A DfE spokesperson told Schools Week the programme would “support leaders in some of our most successful schools to develop training for other school leaders, with a view to improving the quality of school leadership, teaching and pupil outcomes across the school system”.

Steve Munby

The offer will be targeted at schools and leaders ”most likely to benefit from such training and development”, based on a “willingness to embrace different methods and by aligning with other departmental initiatives”.

Providers will also be asked to “clearly monitor” the impact of the programme on behaviour “and the impacts on pupils in their schools”. They must also share learning with the department “to enable us to adjust our wider leadership offer in the future”.

Munby said the profession needed to learn from “the better leaders in the system”. Small-scale pilots could be useful “if we use a test and learn approach”.

But he added: “We know from all our experience of [national leaders of education] work and other research that you can’t just transplant one approach easily into another school, especially if the senior leadership and governance of the school doesn’t change.”

The announcement comes during a government review of system leadership. The DfE paused recruitment of national leaders of education last July, and is focusing increasingly on its teaching school hubs programme.

Nick Brook, the deputy general secretary of the National Association of Head Teachers, said it was “unclear” how the new programme would fit with other things going on. He also questioned the focus on ‘outstanding’ schools.

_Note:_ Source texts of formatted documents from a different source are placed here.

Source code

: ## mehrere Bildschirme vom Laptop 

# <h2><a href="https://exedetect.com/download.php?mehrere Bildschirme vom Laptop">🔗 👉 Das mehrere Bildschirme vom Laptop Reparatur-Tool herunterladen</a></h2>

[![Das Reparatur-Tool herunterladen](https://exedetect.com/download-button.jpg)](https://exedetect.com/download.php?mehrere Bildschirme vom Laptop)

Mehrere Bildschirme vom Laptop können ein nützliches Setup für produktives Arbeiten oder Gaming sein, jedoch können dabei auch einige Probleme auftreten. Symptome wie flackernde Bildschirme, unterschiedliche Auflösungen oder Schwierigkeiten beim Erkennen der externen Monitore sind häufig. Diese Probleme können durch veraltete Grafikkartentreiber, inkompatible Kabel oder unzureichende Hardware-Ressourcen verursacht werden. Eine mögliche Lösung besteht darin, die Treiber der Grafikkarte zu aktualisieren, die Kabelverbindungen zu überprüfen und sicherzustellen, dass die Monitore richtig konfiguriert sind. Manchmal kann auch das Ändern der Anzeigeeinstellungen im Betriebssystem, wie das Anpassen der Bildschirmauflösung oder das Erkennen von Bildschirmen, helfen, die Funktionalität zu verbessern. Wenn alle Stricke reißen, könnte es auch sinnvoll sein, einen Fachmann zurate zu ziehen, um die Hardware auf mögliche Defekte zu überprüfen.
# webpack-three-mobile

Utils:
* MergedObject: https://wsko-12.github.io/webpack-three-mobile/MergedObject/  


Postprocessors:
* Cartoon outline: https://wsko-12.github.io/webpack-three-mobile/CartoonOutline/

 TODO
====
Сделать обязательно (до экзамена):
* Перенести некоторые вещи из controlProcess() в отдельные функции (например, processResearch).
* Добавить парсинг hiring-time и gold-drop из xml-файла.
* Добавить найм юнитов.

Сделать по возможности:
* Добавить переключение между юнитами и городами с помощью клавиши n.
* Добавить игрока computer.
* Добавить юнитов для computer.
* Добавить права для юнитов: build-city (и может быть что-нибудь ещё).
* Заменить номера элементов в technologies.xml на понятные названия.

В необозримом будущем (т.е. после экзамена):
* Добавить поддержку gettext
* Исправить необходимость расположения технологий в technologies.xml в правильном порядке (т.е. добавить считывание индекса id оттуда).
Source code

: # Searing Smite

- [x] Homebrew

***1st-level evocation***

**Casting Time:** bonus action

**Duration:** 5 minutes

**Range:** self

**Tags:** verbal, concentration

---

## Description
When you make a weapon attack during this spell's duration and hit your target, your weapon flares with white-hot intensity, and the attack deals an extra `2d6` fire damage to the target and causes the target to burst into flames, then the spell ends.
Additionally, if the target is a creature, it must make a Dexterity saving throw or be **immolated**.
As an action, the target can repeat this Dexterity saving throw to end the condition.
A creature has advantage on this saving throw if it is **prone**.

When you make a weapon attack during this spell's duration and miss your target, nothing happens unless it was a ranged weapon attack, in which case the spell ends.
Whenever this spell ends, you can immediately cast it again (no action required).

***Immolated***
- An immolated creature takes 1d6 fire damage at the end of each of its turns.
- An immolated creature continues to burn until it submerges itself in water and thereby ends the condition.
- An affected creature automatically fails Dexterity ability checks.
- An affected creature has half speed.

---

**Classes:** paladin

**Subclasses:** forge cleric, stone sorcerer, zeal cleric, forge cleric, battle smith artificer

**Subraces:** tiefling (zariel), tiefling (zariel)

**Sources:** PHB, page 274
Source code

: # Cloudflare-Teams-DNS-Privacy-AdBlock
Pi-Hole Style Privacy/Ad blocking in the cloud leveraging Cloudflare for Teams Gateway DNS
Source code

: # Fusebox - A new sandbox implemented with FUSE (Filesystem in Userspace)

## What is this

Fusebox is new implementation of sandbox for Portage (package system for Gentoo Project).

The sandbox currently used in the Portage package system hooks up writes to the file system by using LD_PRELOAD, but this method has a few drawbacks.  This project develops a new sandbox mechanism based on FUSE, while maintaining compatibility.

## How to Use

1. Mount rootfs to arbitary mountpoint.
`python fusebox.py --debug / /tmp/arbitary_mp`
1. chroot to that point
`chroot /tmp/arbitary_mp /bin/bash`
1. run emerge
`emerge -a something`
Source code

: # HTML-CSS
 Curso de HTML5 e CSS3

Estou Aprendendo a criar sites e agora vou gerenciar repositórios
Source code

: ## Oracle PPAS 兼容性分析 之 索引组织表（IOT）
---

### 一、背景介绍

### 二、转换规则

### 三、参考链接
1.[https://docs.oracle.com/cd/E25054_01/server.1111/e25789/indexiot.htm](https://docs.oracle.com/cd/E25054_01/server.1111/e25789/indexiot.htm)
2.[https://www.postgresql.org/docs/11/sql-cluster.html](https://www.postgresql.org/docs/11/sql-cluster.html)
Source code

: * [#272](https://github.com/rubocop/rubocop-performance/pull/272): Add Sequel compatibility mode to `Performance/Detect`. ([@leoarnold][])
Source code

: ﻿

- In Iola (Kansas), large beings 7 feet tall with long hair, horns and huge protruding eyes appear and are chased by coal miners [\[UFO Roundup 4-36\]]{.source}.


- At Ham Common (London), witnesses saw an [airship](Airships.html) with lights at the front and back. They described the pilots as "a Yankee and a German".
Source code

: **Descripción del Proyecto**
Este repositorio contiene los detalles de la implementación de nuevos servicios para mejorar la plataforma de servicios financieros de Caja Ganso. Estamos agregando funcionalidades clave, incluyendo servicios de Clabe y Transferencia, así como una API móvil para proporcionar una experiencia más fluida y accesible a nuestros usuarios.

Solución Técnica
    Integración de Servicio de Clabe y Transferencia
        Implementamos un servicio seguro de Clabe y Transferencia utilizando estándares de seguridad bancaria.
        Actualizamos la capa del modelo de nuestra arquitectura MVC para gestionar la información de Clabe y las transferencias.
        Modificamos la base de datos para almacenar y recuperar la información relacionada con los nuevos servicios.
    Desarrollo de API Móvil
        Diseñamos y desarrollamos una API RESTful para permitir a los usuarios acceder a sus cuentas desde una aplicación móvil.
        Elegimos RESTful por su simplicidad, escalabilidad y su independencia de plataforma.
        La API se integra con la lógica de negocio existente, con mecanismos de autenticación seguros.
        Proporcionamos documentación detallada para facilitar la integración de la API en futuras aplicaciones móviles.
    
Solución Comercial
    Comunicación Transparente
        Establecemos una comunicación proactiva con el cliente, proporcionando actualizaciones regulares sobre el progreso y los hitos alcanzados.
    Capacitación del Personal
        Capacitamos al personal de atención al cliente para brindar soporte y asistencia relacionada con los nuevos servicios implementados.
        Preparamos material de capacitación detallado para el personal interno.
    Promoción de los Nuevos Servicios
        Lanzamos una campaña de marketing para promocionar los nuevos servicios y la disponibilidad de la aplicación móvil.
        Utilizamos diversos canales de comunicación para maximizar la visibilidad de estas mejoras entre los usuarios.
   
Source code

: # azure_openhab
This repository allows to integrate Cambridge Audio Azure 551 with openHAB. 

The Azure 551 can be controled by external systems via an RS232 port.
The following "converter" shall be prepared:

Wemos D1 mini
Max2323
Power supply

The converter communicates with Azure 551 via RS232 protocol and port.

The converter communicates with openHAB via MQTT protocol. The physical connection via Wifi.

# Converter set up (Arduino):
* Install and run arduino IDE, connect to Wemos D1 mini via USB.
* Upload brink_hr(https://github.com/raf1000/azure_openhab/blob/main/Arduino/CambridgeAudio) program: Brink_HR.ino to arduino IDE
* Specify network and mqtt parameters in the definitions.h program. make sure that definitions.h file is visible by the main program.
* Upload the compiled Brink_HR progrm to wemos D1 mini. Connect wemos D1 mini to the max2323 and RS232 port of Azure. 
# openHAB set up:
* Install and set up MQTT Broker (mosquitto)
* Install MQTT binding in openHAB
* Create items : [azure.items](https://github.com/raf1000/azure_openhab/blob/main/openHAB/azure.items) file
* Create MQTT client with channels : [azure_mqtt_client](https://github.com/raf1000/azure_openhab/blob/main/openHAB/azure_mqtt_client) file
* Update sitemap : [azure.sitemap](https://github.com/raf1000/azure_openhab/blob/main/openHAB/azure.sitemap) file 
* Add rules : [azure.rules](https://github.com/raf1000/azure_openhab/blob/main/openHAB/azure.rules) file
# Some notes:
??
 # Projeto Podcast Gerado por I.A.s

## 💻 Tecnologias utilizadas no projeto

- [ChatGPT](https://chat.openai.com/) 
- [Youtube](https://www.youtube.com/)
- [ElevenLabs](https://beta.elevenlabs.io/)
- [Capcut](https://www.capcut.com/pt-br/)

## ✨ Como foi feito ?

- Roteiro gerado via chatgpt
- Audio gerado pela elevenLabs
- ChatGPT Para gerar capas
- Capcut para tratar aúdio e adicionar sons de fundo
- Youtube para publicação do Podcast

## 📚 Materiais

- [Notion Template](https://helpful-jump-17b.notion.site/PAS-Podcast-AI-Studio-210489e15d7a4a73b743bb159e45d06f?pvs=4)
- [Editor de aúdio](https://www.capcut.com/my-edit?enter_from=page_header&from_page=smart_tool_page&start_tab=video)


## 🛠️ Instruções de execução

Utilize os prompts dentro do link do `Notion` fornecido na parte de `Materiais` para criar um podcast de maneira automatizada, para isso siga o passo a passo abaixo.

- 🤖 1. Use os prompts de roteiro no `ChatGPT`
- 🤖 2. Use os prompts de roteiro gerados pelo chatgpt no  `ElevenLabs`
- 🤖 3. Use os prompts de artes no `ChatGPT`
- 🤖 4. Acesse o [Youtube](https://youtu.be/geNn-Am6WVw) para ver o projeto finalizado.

“The outstanding grade is often as much a reflection of the location of the school as the quality of education provided. Many exceptional individuals work in schools not rated outstanding. In fact, leaders in these schools probably know more than most about what works and the necessity for exemplary leadership.”

The tender states the size of individual grants will depend on the number of participants in each project and the administration costs expected.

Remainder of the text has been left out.